Peter_Sero
4 Beryllium

Re: Isilon storage performance issue

A couple of thoughts and suggestions:

http://www.emc.com/collateral/hardware/white-papers/h10719-isilon-onefs-technical-overview-wp.pdf

is really worth reading to learn more about the filesystem layout. And questions similar to yours

have been discussed here recently

Isilon overhead for 174kb files

How many sizes does Isilon consume when writing 128kb file with N+2:1 and N+3:1

With all information, it is really fun to examine a file's disk/block layout as reported by isi get -DD "file".

Furthermore:

> 5.If I change filesystem block size from 8K to 32K , does it means my stripe unit will be now of 16X32K

I don't think you can do so - which exact setting are you referring to?

> 6.OneFS uses 16 contiguous block to create one stripe unit , can we change 16 to some other value?

Couldn't  imagine, but the access pattern parameter controls whether a larger or lower number of disks per node are being used (under the constraint of the chosen protection level).

> 7.Can we access Isilon storage cluster from compute node (install RHEL) using SMB protocol, as I read in performance benchmark from storage council that SMB performance is almost double compare to NFS in terms of IOPS?

In benchmarks SMB IOPS appear higher than NFS IOPS because the set of protocol operations is different, even  for identical workloads, not to mention different workloads used.

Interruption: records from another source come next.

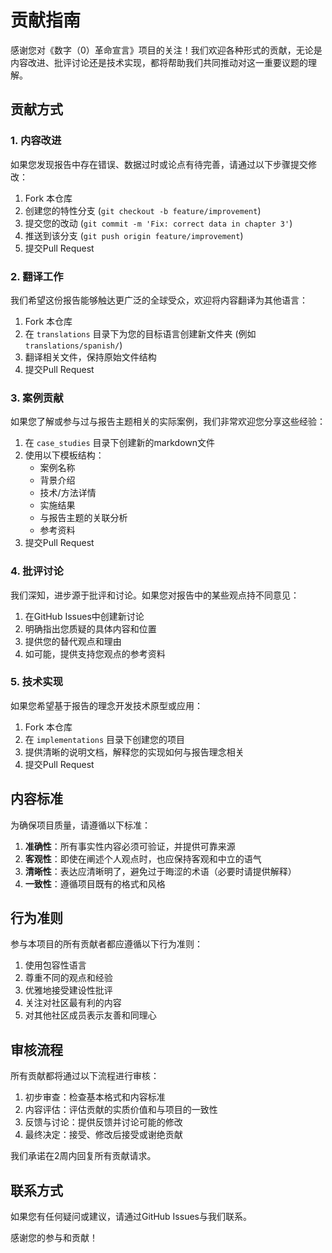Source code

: # 贡献指南

感谢您对《数字（0）革命宣言》项目的关注！我们欢迎各种形式的贡献，无论是内容改进、批评讨论还是技术实现，都将帮助我们共同推动对这一重要议题的理解。

## 贡献方式

### 1. 内容改进

如果您发现报告中存在错误、数据过时或论点有待完善，请通过以下步骤提交修改：

1. Fork 本仓库
2. 创建您的特性分支 (`git checkout -b feature/improvement`)
3. 提交您的改动 (`git commit -m 'Fix: correct data in chapter 3'`)
4. 推送到该分支 (`git push origin feature/improvement`)
5. 提交Pull Request

### 2. 翻译工作

我们希望这份报告能够触达更广泛的全球受众，欢迎将内容翻译为其他语言：

1. Fork 本仓库
2. 在 `translations` 目录下为您的目标语言创建新文件夹 (例如 `translations/spanish/`)
3. 翻译相关文件，保持原始文件结构
4. 提交Pull Request

### 3. 案例贡献

如果您了解或参与过与报告主题相关的实际案例，我们非常欢迎您分享这些经验：

1. 在 `case_studies` 目录下创建新的markdown文件
2. 使用以下模板结构：
   - 案例名称
   - 背景介绍
   - 技术/方法详情
   - 实施结果
   - 与报告主题的关联分析
   - 参考资料
3. 提交Pull Request

### 4. 批评讨论

我们深知，进步源于批评和讨论。如果您对报告中的某些观点持不同意见：

1. 在GitHub Issues中创建新讨论
2. 明确指出您质疑的具体内容和位置
3. 提供您的替代观点和理由
4. 如可能，提供支持您观点的参考资料

### 5. 技术实现

如果您希望基于报告的理念开发技术原型或应用：

1. Fork 本仓库
2. 在 `implementations` 目录下创建您的项目
3. 提供清晰的说明文档，解释您的实现如何与报告理念相关
4. 提交Pull Request

## 内容标准

为确保项目质量，请遵循以下标准：

1. **准确性**：所有事实性内容必须可验证，并提供可靠来源
2. **客观性**：即使在阐述个人观点时，也应保持客观和中立的语气
3. **清晰性**：表达应清晰明了，避免过于晦涩的术语（必要时请提供解释）
4. **一致性**：遵循项目既有的格式和风格

## 行为准则

参与本项目的所有贡献者都应遵循以下行为准则：

1. 使用包容性语言
2. 尊重不同的观点和经验
3. 优雅地接受建设性批评
4. 关注对社区最有利的内容
5. 对其他社区成员表示友善和同理心

## 审核流程

所有贡献都将通过以下流程进行审核：

1. 初步审查：检查基本格式和内容标准
2. 内容评估：评估贡献的实质价值和与项目的一致性
3. 反馈与讨论：提供反馈并讨论可能的修改
4. 最终决定：接受、修改后接受或谢绝贡献

我们承诺在2周内回复所有贡献请求。

## 联系方式

如果您有任何疑问或建议，请通过GitHub Issues与我们联系。

感谢您的参与和贡献！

You cannot compare the resulting values...

For your original test, you might max out with the disk IOPS (xfers),  but you could also get stuck at a certain rate of your "application's IOPS " while seeing few or no disk activity at all(!) -- because your data is mostly or entirely in the OneFS cache . Check the "disk IOPS" or xfers, including ave size per xfer, with

isi statistics drive -nall -t --long --orderby=OpsOut

and cache hit rates for data (level 1 & 2) with:

isi_cache_stats -v 2

In case of very effective caching the IOPS will NOT be limited by disk transfers (so all that filesystem block size reasoning doesn't apply).

Instead the limit is imposed by CPU usage, or network bandwidth, or by protocol (network + execution) latency even

if CPU or bandwidth < 100%.

In the latter case, doing more requests in parallel should be possible (it seems you are right on that track anyway with multiple jobs).

To check protocol latencies, use "isi statistics client" as before and add --long:

isi statistics client --orderby=Ops --top --long

This will show latency times as:  TimeMax    TimeMin    TimeAvg   (also useful for --orderby=... !)

Good luck!

Peter